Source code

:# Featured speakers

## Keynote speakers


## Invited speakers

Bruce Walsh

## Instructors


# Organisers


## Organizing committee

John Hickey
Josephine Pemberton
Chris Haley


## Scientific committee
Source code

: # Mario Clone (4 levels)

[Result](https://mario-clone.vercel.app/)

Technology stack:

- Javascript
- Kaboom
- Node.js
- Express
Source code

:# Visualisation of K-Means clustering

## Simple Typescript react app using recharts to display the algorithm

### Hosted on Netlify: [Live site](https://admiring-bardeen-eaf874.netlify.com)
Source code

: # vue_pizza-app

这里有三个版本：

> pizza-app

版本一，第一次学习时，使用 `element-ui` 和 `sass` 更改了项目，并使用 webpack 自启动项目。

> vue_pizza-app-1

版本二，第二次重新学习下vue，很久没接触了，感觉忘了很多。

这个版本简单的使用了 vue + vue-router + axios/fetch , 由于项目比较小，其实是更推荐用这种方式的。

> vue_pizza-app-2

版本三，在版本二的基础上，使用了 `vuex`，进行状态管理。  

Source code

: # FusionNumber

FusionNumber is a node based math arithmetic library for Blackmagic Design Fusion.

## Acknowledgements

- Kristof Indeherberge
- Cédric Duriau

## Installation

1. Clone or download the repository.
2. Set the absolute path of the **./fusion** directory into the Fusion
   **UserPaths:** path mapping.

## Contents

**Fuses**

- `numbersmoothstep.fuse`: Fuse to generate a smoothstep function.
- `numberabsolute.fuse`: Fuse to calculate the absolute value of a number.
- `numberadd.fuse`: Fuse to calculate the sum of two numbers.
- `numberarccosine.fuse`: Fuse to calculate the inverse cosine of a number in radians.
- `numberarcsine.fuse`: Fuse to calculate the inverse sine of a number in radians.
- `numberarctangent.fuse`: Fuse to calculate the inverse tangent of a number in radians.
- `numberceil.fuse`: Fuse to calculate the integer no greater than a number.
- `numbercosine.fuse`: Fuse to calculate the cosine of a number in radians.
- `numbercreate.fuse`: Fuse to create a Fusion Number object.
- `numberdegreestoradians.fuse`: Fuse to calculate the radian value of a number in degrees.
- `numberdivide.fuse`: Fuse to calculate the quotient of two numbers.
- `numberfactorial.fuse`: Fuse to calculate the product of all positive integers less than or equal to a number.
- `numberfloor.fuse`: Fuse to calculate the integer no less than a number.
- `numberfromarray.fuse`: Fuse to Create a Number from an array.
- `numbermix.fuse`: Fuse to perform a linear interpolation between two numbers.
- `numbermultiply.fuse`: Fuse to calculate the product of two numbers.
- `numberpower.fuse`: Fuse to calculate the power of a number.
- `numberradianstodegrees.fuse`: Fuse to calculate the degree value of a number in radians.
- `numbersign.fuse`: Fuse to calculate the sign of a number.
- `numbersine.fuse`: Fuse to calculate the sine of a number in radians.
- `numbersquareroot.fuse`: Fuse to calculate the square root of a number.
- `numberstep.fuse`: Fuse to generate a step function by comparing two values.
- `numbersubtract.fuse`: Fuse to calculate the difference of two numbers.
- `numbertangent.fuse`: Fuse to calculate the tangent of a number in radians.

★ ★ ★

Look through the material above for the string "cosine" and copy each line that has it.

- `numberarccosine.fuse`: Fuse to calculate the inverse cosine of a number in radians.
- `numbercosine.fuse`: Fuse to calculate the cosine of a number in radians.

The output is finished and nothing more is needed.